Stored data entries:
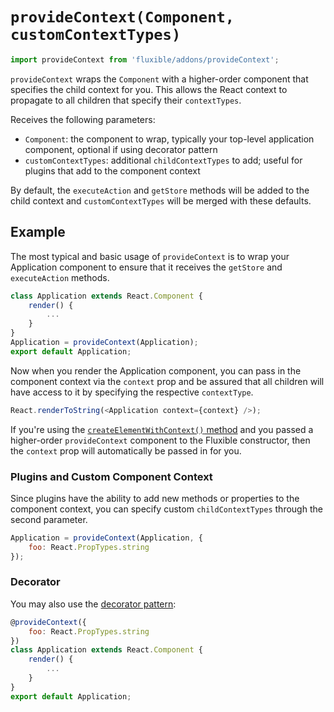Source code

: # `provideContext(Component, customContextTypes)`

```js
import provideContext from 'fluxible/addons/provideContext';
```

`provideContext` wraps the `Component` with a higher-order component that 
specifies the child context for you. This allows the React context to propagate 
to all children that specify their `contextTypes`.

Receives the following parameters:

 * `Component`: the component to wrap, typically your top-level application 
component, optional if using decorator pattern
 * `customContextTypes`: additional `childContextTypes` to add; useful for 
plugins that add to the component context

By default, the `executeAction` and `getStore` methods will be added to the 
child context and `customContextTypes` will be merged with these defaults.

## Example

The most typical and basic usage of `provideContext` is to wrap your 
Application component to ensure that it receives the `getStore` and 
`executeAction` methods.

```js
class Application extends React.Component {
    render() {
        ...
    }
}
Application = provideContext(Application);
export default Application;
```

Now when you render the Application component, you can pass in the component 
context via the `context` prop and be assured that all children will have 
access to it by specifying the respective `contextType`.

```js
React.renderToString(<Application context={context} />);
```

If you're using the 
[`createElementWithContext()` method](createElementWithContext.md) and you 
passed a higher-order `provideContext` component to the Fluxible constructor, 
then the `context` prop will automatically be passed in for you.

### Plugins and Custom Component Context

Since plugins have the ability to add new methods or properties to the 
component context, you can specify custom `childContextTypes` through the 
second parameter.

```js
Application = provideContext(Application, {
    foo: React.PropTypes.string
});
```

### Decorator

You may also use the 
[decorator pattern](https://github.com/wycats/javascript-decorators):

```js
@provideContext({
    foo: React.PropTypes.string
})
class Application extends React.Component {
    render() {
        ...
    }
}
export default Application;
```
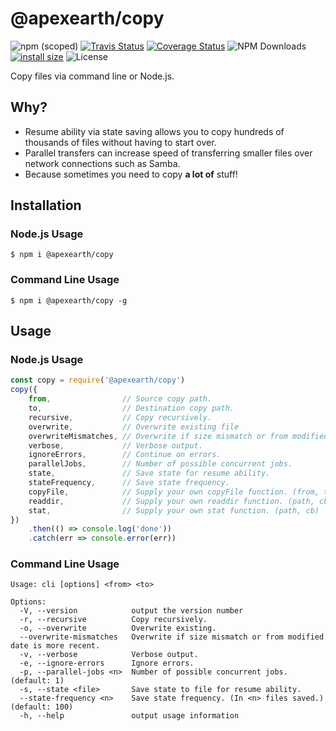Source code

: # @apexearth/copy

![npm (scoped)](https://img.shields.io/npm/v/@apexearth/copy.svg)
[![Travis Status](https://travis-ci.org/apexearth/copy.svg?branch=master)](https://coveralls.io/github/apexearth/copy?branch=master)
[![Coverage Status](https://coveralls.io/repos/github/apexearth/copy/badge.svg?branch=master)](https://coveralls.io/github/apexearth/copy?branch=master)
![NPM Downloads](https://img.shields.io/npm/dw/@apexearth/copy.svg?style=flat)
[![install size](https://packagephobia.now.sh/badge?p=@apexearth/copy)](https://packagephobia.now.sh/result?p=@apexearth/copy)
![License](https://img.shields.io/npm/l/@apexearth/copy.svg?style=flat)

Copy files via command line or Node.js.

## Why?

- Resume ability via state saving allows you to copy hundreds of thousands of files without having to start over.
- Parallel transfers can increase speed of transferring smaller files over network connections such as Samba.
- Because sometimes you need to copy **a lot of** stuff!

## Installation

### Node.js Usage

    $ npm i @apexearth/copy
    
### Command Line Usage

    $ npm i @apexearth/copy -g
    
## Usage

### Node.js Usage

```javascript
const copy = require('@apexearth/copy')
copy({
    from,                // Source copy path.
    to,                  // Destination copy path.
    recursive,           // Copy recursively.
    overwrite,           // Overwrite existing file
    overwriteMismatches, // Overwrite if size mismatch or from modified date is more recent.
    verbose,             // Verbose output.
    ignoreErrors,        // Continue on errors.
    parallelJobs,        // Number of possible concurrent jobs.
    state,               // Save state for resume ability.
    stateFrequency,      // Save state frequency.
    copyFile,            // Supply your own copyFile function. (from, to, cb)
    readdir,             // Supply your own readdir function. (path, cb)
    stat,                // Supply your own stat function. (path, cb)
})
    .then(() => console.log('done'))
    .catch(err => console.error(err))
```

### Command Line Usage

```
Usage: cli [options] <from> <to>

Options:
  -V, --version            output the version number
  -r, --recursive          Copy recursively.
  -o, --overwrite          Overwrite existing.
  --overwrite-mismatches   Overwrite if size mismatch or from modified date is more recent.
  -v, --verbose            Verbose output.
  -e, --ignore-errors      Ignore errors.
  -p, --parallel-jobs <n>  Number of possible concurrent jobs. (default: 1)
  -s, --state <file>       Save state to file for resume ability.
  --state-frequency <n>    Save state frequency. (In <n> files saved.) (default: 100)
  -h, --help               output usage information
```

_EXERCISE DESCRIPTION_
Your answer must consist of the entries, unchanged, with no pictures in it.

_COMPLETED EXERCISE_
Source code

: # `provideContext(Component, customContextTypes)`

```js
import provideContext from 'fluxible/addons/provideContext';
```

`provideContext` wraps the `Component` with a higher-order component that 
specifies the child context for you. This allows the React context to propagate 
to all children that specify their `contextTypes`.

Receives the following parameters:

 * `Component`: the component to wrap, typically your top-level application 
component, optional if using decorator pattern
 * `customContextTypes`: additional `childContextTypes` to add; useful for 
plugins that add to the component context

By default, the `executeAction` and `getStore` methods will be added to the 
child context and `customContextTypes` will be merged with these defaults.

## Example

The most typical and basic usage of `provideContext` is to wrap your 
Application component to ensure that it receives the `getStore` and 
`executeAction` methods.

```js
class Application extends React.Component {
    render() {
        ...
    }
}
Application = provideContext(Application);
export default Application;
```

Now when you render the Application component, you can pass in the component 
context via the `context` prop and be assured that all children will have 
access to it by specifying the respective `contextType`.

```js
React.renderToString(<Application context={context} />);
```

If you're using the 
[`createElementWithContext()` method](createElementWithContext.md) and you 
passed a higher-order `provideContext` component to the Fluxible constructor, 
then the `context` prop will automatically be passed in for you.

### Plugins and Custom Component Context

Since plugins have the ability to add new methods or properties to the 
component context, you can specify custom `childContextTypes` through the 
second parameter.

```js
Application = provideContext(Application, {
    foo: React.PropTypes.string
});
```

### Decorator

You may also use the 
[decorator pattern](https://github.com/wycats/javascript-decorators):

```js
@provideContext({
    foo: React.PropTypes.string
})
class Application extends React.Component {
    render() {
        ...
    }
}
export default Application;
```
Source code

: # @apexearth/copy

![npm (scoped)](https://img.shields.io/npm/v/@apexearth/copy.svg)
[![Travis Status](https://travis-ci.org/apexearth/copy.svg?branch=master)](https://coveralls.io/github/apexearth/copy?branch=master)
[![Coverage Status](https://coveralls.io/repos/github/apexearth/copy/badge.svg?branch=master)](https://coveralls.io/github/apexearth/copy?branch=master)
![NPM Downloads](https://img.shields.io/npm/dw/@apexearth/copy.svg?style=flat)
[![install size](https://packagephobia.now.sh/badge?p=@apexearth/copy)](https://packagephobia.now.sh/result?p=@apexearth/copy)
![License](https://img.shields.io/npm/l/@apexearth/copy.svg?style=flat)

Copy files via command line or Node.js.

## Why?

- Resume ability via state saving allows you to copy hundreds of thousands of files without having to start over.
- Parallel transfers can increase speed of transferring smaller files over network connections such as Samba.
- Because sometimes you need to copy **a lot of** stuff!

## Installation

### Node.js Usage

    $ npm i @apexearth/copy
    
### Command Line Usage

    $ npm i @apexearth/copy -g
    
## Usage

### Node.js Usage

```javascript
const copy = require('@apexearth/copy')
copy({
    from,                // Source copy path.
    to,                  // Destination copy path.
    recursive,           // Copy recursively.
    overwrite,           // Overwrite existing file
    overwriteMismatches, // Overwrite if size mismatch or from modified date is more recent.
    verbose,             // Verbose output.
    ignoreErrors,        // Continue on errors.
    parallelJobs,        // Number of possible concurrent jobs.
    state,               // Save state for resume ability.
    stateFrequency,      // Save state frequency.
    copyFile,            // Supply your own copyFile function. (from, to, cb)
    readdir,             // Supply your own readdir function. (path, cb)
    stat,                // Supply your own stat function. (path, cb)
})
    .then(() => console.log('done'))
    .catch(err => console.error(err))
```

### Command Line Usage

```
Usage: cli [options] <from> <to>

Options:
  -V, --version            output the version number
  -r, --recursive          Copy recursively.
  -o, --overwrite          Overwrite existing.
  --overwrite-mismatches   Overwrite if size mismatch or from modified date is more recent.
  -v, --verbose            Verbose output.
  -e, --ignore-errors      Ignore errors.
  -p, --parallel-jobs <n>  Number of possible concurrent jobs. (default: 1)
  -s, --state <file>       Save state to file for resume ability.
  --state-frequency <n>    Save state frequency. (In <n> files saved.) (default: 100)
  -h, --help               output usage information
```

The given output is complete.